Development of in vivo gene therapy methods to treat Parkinson's disease.
Swedish Research Council
This project is based on the idea that to be a viable clinical option, gene therapy needs to be cell-specific and regulatable, which optimizes efficacy and minimizes side effects. Our main objective in this project is to develop cell-specific lentiviral vectors that can be regulated and used to treat the hallmarks features of PD, and research tools for the further understanding of PD. Towards this purpose we will investigate the differential expression miRNAs in the striatum and use this data to develop vector s specific for subpopulations of striatal neurons. Furthermore, we will test the hypothesis that selective inhibition of signaling molecules in D1-neurons in the striatum will be more effective to ameliorate L-DOPA induced dyskinesia symptoms.

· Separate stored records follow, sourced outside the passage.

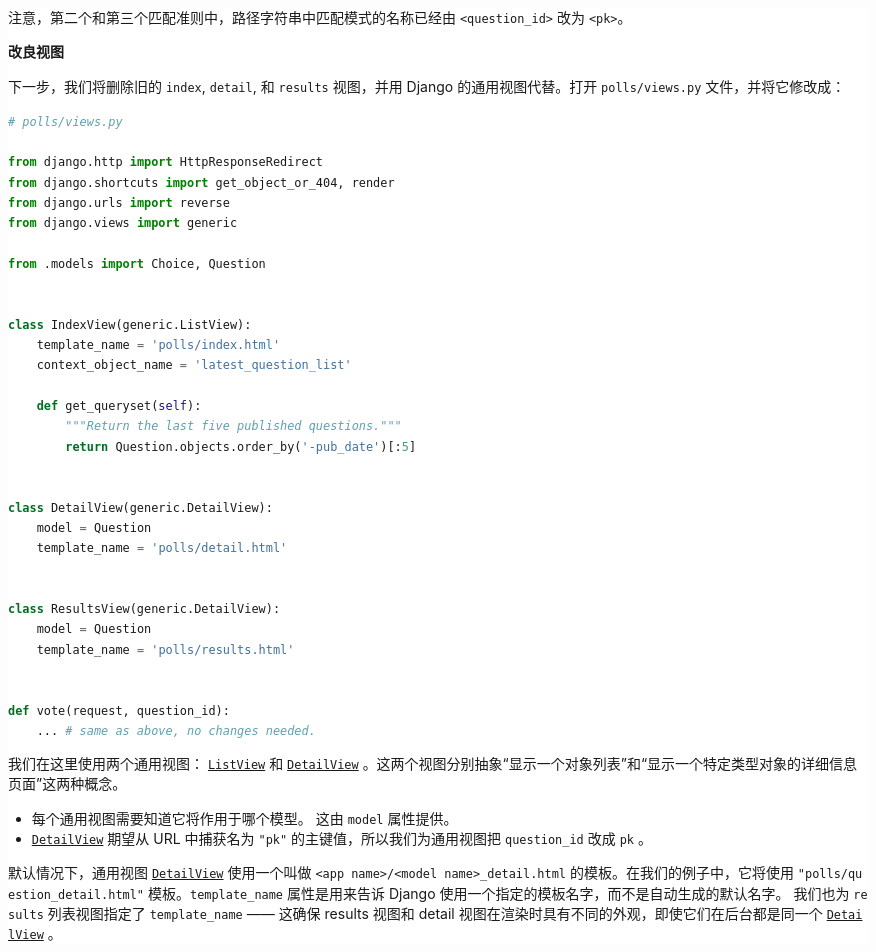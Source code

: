 注意，第二个和第三个匹配准则中，路径字符串中匹配模式的名称已经由 `<question_id>` 改为 `<pk>`。

**改良视图**

下一步，我们将删除旧的 `index`, `detail`, 和 `results` 视图，并用 Django 的通用视图代替。打开 `polls/views.py` 文件，并将它修改成：

```python
# polls/views.py

from django.http import HttpResponseRedirect
from django.shortcuts import get_object_or_404, render
from django.urls import reverse
from django.views import generic

from .models import Choice, Question


class IndexView(generic.ListView):
    template_name = 'polls/index.html'
    context_object_name = 'latest_question_list'

    def get_queryset(self):
        """Return the last five published questions."""
        return Question.objects.order_by('-pub_date')[:5]


class DetailView(generic.DetailView):
    model = Question
    template_name = 'polls/detail.html'


class ResultsView(generic.DetailView):
    model = Question
    template_name = 'polls/results.html'


def vote(request, question_id):
    ... # same as above, no changes needed.
```

我们在这里使用两个通用视图： [`ListView`](https://docs.djangoproject.com/zh-hans/2.2/ref/class-based-views/generic-display/#django.views.generic.list.ListView) 和 [`DetailView`](https://docs.djangoproject.com/zh-hans/2.2/ref/class-based-views/generic-display/#django.views.generic.detail.DetailView) 。这两个视图分别抽象“显示一个对象列表”和“显示一个特定类型对象的详细信息页面”这两种概念。

- 每个通用视图需要知道它将作用于哪个模型。 这由 `model` 属性提供。
- [`DetailView`](https://docs.djangoproject.com/zh-hans/2.2/ref/class-based-views/generic-display/#django.views.generic.detail.DetailView) 期望从 URL 中捕获名为 `"pk"` 的主键值，所以我们为通用视图把 `question_id` 改成 `pk` 。

默认情况下，通用视图 [`DetailView`](https://docs.djangoproject.com/zh-hans/2.2/ref/class-based-views/generic-display/#django.views.generic.detail.DetailView) 使用一个叫做 `<app name>/<model name>_detail.html` 的模板。在我们的例子中，它将使用 `"polls/question_detail.html"` 模板。`template_name` 属性是用来告诉 Django 使用一个指定的模板名字，而不是自动生成的默认名字。 我们也为 `results` 列表视图指定了 `template_name` —— 这确保 results 视图和 detail 视图在渲染时具有不同的外观，即使它们在后台都是同一个 [`DetailView`](https://docs.djangoproject.com/zh-hans/2.2/ref/class-based-views/generic-display/#django.views.generic.detail.DetailView) 。
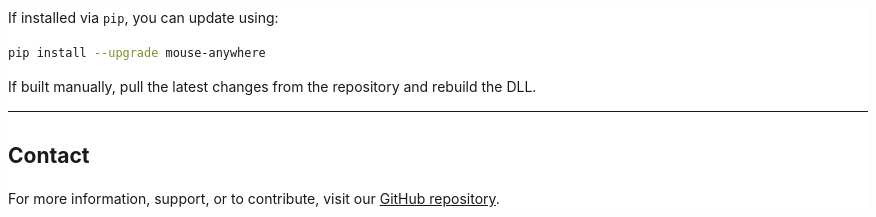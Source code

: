 If installed via `pip`, you can update using:

```bash
pip install --upgrade mouse-anywhere
```

If built manually, pull the latest changes from the repository and rebuild the DLL.

---

## Contact

For more information, support, or to contribute, visit our [GitHub repository](https://github.com/wuhplaptop/mouse-anywhere/tree/main).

We will attempt to reinstate the GDNF response in nigral neurons, that is lost due dysexpression of alpha-synuclein. We will analyze the longlivety of the neurotrophic outcomes of GDNF expression in a model of PD, thus testing the feasibility of the therapy over long treatment periods in a controlled pre-clinical setting. The designed projects will result in scientific tools that will be useful to address fundamental questions about basal ganglia physiology as well as be used to develop new therapies for PD. Furthermore, the proposed projects will provide answers on the function of GDNF in different models of PD and potentially result in a novel treatment rout based on over expression of the receptor rather than the ligand.